Exercise:
Report the count of lines below that include "WhatsApp", without any other text.

Data to examine:
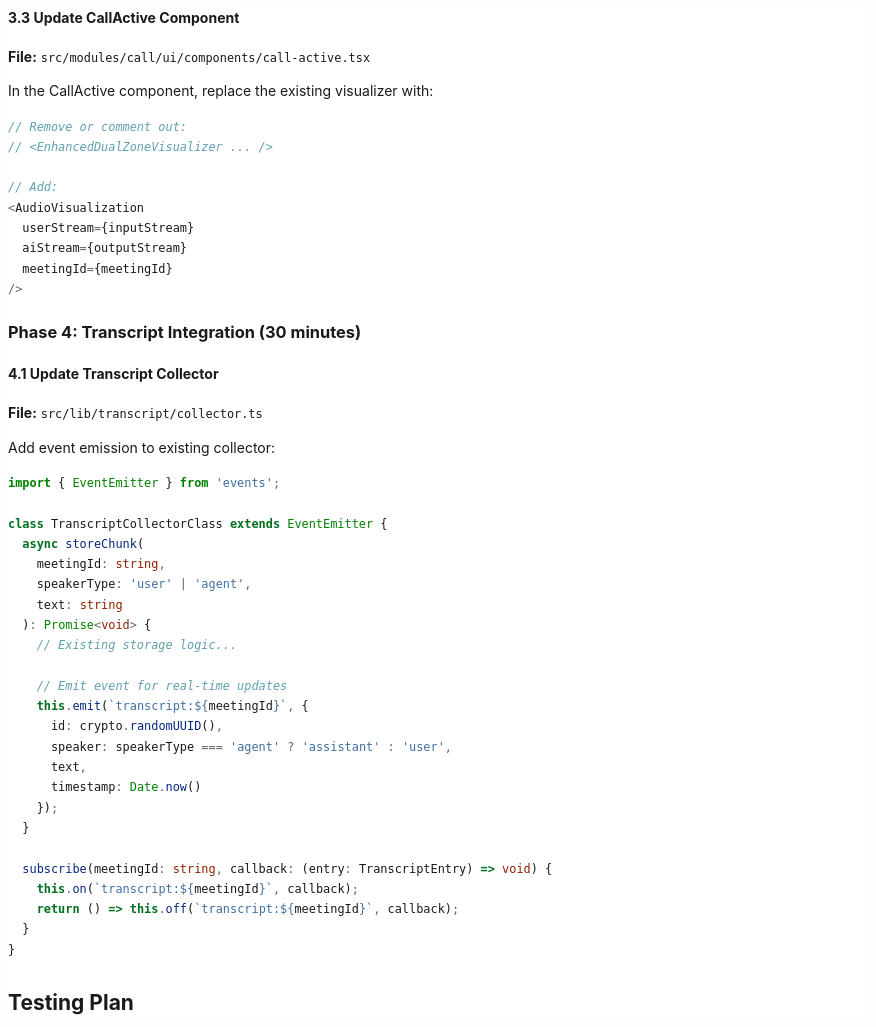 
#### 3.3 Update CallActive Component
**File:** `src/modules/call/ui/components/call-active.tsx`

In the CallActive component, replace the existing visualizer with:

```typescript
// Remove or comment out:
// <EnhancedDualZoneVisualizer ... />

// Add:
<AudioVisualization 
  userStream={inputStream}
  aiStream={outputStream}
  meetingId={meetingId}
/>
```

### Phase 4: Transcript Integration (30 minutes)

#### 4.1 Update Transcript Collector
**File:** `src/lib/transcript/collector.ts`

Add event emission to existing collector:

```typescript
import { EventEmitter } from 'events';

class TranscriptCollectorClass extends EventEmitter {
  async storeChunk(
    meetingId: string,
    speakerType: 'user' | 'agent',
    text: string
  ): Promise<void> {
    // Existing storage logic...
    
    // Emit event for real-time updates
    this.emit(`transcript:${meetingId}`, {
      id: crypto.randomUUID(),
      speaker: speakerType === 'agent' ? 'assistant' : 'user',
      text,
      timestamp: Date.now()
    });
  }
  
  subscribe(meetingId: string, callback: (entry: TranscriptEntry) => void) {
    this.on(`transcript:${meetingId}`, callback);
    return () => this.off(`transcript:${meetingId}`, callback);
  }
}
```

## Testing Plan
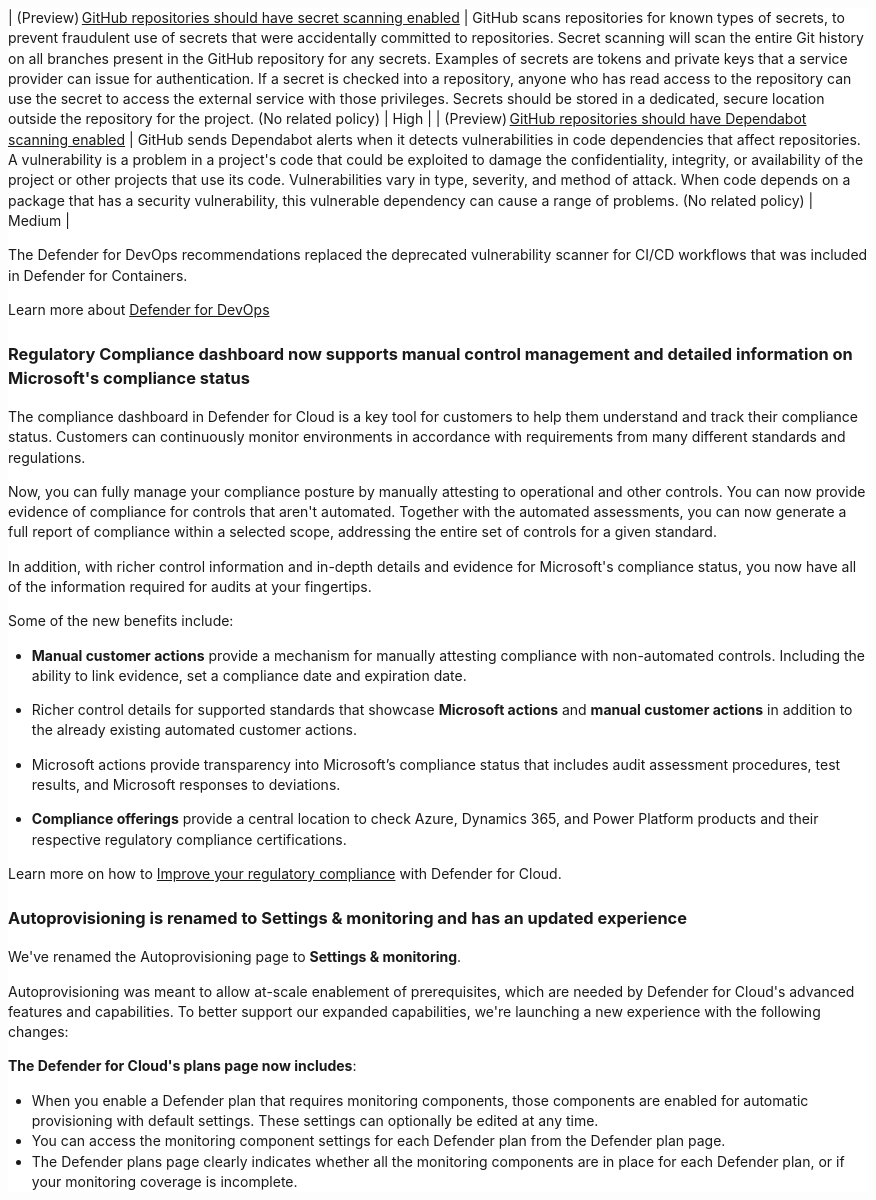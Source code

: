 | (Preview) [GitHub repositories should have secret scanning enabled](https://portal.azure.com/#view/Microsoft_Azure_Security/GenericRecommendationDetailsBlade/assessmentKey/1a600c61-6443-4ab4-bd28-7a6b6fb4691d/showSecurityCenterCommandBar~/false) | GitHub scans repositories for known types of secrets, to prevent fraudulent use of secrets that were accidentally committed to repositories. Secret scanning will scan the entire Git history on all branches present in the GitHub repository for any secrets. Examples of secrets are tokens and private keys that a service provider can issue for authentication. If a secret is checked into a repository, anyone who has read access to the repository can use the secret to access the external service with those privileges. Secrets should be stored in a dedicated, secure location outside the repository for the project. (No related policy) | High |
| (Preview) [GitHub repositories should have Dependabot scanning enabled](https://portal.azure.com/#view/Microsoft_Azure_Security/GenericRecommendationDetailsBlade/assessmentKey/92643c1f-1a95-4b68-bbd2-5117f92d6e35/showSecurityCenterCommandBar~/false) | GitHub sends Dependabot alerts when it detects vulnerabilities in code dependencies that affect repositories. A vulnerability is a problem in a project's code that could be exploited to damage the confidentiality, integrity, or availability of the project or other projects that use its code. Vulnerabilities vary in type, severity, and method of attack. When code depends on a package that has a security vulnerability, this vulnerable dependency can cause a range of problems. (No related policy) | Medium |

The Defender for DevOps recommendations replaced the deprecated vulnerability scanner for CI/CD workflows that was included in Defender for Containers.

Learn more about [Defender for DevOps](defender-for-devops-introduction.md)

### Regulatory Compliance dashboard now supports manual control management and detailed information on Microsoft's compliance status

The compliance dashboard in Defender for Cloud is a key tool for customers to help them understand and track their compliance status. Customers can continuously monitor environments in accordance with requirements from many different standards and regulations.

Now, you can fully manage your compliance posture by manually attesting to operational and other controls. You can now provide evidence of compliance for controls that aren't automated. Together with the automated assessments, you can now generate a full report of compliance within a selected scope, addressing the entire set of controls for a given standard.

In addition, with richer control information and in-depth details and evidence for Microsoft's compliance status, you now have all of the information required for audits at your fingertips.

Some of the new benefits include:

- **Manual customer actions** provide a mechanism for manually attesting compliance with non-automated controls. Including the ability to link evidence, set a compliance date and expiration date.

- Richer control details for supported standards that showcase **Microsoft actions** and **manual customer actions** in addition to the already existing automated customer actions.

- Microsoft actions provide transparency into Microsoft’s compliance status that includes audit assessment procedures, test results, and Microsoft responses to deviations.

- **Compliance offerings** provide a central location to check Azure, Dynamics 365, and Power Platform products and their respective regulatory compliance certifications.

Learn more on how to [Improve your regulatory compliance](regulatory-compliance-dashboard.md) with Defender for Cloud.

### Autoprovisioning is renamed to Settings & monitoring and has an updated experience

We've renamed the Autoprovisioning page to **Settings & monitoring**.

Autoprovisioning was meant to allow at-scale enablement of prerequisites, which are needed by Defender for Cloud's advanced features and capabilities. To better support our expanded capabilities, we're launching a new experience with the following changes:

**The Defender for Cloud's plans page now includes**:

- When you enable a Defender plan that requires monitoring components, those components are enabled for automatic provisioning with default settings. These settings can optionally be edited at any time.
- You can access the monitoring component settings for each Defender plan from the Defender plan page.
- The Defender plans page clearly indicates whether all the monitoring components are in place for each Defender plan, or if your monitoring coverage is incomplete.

--

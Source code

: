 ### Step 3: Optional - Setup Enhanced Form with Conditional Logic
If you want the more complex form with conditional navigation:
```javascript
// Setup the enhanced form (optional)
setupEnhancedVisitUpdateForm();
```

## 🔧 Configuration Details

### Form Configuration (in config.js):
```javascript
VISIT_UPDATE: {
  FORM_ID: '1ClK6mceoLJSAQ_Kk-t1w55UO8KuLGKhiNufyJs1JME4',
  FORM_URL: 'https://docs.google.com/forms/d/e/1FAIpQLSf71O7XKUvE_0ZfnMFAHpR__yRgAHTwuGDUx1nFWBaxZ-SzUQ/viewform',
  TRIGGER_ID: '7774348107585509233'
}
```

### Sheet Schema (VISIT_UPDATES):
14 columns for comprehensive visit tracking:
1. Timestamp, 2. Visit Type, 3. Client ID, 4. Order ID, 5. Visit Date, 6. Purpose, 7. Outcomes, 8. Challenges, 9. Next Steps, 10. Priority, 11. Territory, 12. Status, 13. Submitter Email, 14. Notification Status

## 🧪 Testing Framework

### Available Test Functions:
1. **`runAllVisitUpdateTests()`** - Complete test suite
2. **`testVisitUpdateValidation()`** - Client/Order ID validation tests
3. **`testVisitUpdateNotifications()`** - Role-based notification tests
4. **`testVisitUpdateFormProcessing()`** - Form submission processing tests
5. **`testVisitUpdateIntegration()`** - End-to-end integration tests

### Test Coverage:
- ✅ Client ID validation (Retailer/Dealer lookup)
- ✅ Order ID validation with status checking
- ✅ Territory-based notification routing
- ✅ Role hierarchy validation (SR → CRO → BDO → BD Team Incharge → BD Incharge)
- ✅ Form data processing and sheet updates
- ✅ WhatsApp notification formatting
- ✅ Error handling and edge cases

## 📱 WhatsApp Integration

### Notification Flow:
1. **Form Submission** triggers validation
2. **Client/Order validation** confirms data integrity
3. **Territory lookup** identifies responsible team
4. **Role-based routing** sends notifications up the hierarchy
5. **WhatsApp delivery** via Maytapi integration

Finished exercise:
3